Those who tested high for aptitude were routed into two top-secret code-breaking centers in the Washington area, one for the Army and one for the Navy.
Other women joined the Office of Strategic Services, forerunner of the C.I.A. A Vassar math professor, Grace Hopper, helped develop the Navy’s Mark I computer. A team of women programmed the Army’s first large-scale, general-purpose digital computer. (Programming at the time was considered somewhat secretarial, which is why women were employed to do it.)
It’s not too much of a stretch to say that inclusion — the willingness to welcome genius — is one reason the right side won the war. The country also benefited from the contributions of other marginalized groups, including Navajo code talkers, Tuskegee airmen and other black troops (including women) serving in a segregated military.
There is a lesson here for the tech bros. Economists have long been mystified by the impulse to discriminate, given that shutting out any group deprives society of advances. Studies show that diverse teams get better results. Inclusion never entails “lowering the bar.” It enlarges the pool of talent and brings the best people in.

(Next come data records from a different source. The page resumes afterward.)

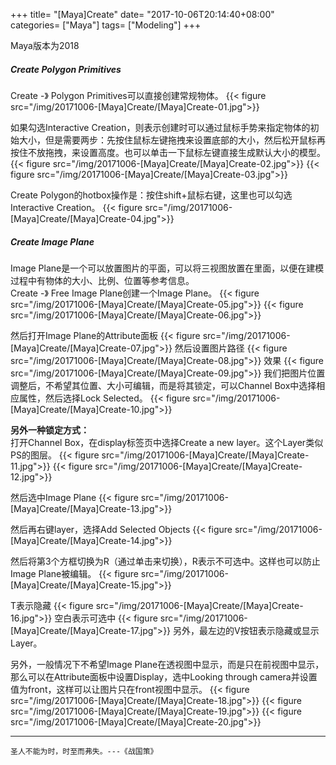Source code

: +++
title= "[Maya]Create"
date= "2017-10-06T20:14:40+08:00"
categories= ["Maya"]
tags= ["Modeling"]
+++


Maya版本为2018
##### Create Polygon Primitives
Create -》 Polygon Primitives可以直接创建常规物体。
{{< figure src="/img/20171006-[Maya]Create/[Maya]Create-01.jpg">}}

如果勾选Interactive Creation，则表示创建时可以通过鼠标手势来指定物体的初始大小，但是需要两步：先按住鼠标左键拖拽来设置底部的大小，然后松开鼠标再按住不放拖拽，来设置高度。也可以单击一下鼠标左键直接生成默认大小的模型。
{{< figure src="/img/20171006-[Maya]Create/[Maya]Create-02.jpg">}}
{{< figure src="/img/20171006-[Maya]Create/[Maya]Create-03.jpg">}}

Create Polygon的hotbox操作是：按住shift+鼠标右键，这里也可以勾选Interactive Creation。
{{< figure src="/img/20171006-[Maya]Create/[Maya]Create-04.jpg">}}

##### Create Image Plane
Image Plane是一个可以放置图片的平面，可以将三视图放置在里面，以便在建模过程中有物体的大小、比例、位置等参考信息。  
Create -》 Free Image Plane创建一个Image Plane。
{{< figure src="/img/20171006-[Maya]Create/[Maya]Create-05.jpg">}}
{{< figure src="/img/20171006-[Maya]Create/[Maya]Create-06.jpg">}}

然后打开Image Plane的Attribute面板
{{< figure src="/img/20171006-[Maya]Create/[Maya]Create-07.jpg">}}
然后设置图片路径
{{< figure src="/img/20171006-[Maya]Create/[Maya]Create-08.jpg">}}
效果
{{< figure src="/img/20171006-[Maya]Create/[Maya]Create-09.jpg">}}
我们把图片位置调整后，不希望其位置、大小可编辑，而是将其锁定，可以Channel Box中选择相应属性，然后选择Lock Selected。
{{< figure src="/img/20171006-[Maya]Create/[Maya]Create-10.jpg">}}

**另外一种锁定方式：**  
打开Channel Box，在display标签页中选择Create a new layer。这个Layer类似PS的图层。
{{< figure src="/img/20171006-[Maya]Create/[Maya]Create-11.jpg">}}
{{< figure src="/img/20171006-[Maya]Create/[Maya]Create-12.jpg">}}

然后选中Image Plane
{{< figure src="/img/20171006-[Maya]Create/[Maya]Create-13.jpg">}}

然后再右键layer，选择Add Selected Objects
{{< figure src="/img/20171006-[Maya]Create/[Maya]Create-14.jpg">}}

然后将第3个方框切换为R（通过单击来切换），R表示不可选中。这样也可以防止Image Plane被编辑。
{{< figure src="/img/20171006-[Maya]Create/[Maya]Create-15.jpg">}}

T表示隐藏
{{< figure src="/img/20171006-[Maya]Create/[Maya]Create-16.jpg">}}
空白表示可选中
{{< figure src="/img/20171006-[Maya]Create/[Maya]Create-17.jpg">}}
另外，最左边的V按钮表示隐藏或显示Layer。

另外，一般情况下不希望Image Plane在透视图中显示，而是只在前视图中显示，那么可以在Attribute面板中设置Display，选中Looking through camera并设置值为front，这样可以让图片只在front视图中显示。
{{< figure src="/img/20171006-[Maya]Create/[Maya]Create-18.jpg">}}
{{< figure src="/img/20171006-[Maya]Create/[Maya]Create-19.jpg">}}
{{< figure src="/img/20171006-[Maya]Create/[Maya]Create-20.jpg">}}

***
`圣人不能为时，时至而弗失。---《战国策》`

To be sure, even during the war, inclusion was seen as a temporary emergency measure, and the spectacle of tens of thousands of young women boarding trains to the nation’s capital unnerved many. Ads and posters featured plaintive children asking, “Mother, when will you stay home again?” After the war, backlash set in. The female code breakers got very little public credit for their achievements, and credit would be a long time coming for towering figures like Grace Hopper. And so here we are: The notion that genius is a male trait has once again raised its head.
In today’s rhetorical climate, it’s not just a handful of entitled engineers who feel empowered to impugn certain groups. The same animus lies behind the Trump administration’s eagerness to exclude refugees, and behind the proposed ban on transgender people serving in the military. In gratuitously acting to exclude willing citizens from military service, the president has declined to avail himself of the array of ingenuity and courage this nation has to offer.
World War II is a reminder that, when freedom hung in the balance, inclusion kept us safe. It’s also a reminder that our military once took the lead on social change at a time when more families felt connected to military service. Now we are greatly divided. We’re losing a key military edge and could lose a technical one, if we give in to the notion that some groups are more gifted than others. History has shown that exclusion tends to be the approach of, as Donald Trump might put it, the losers.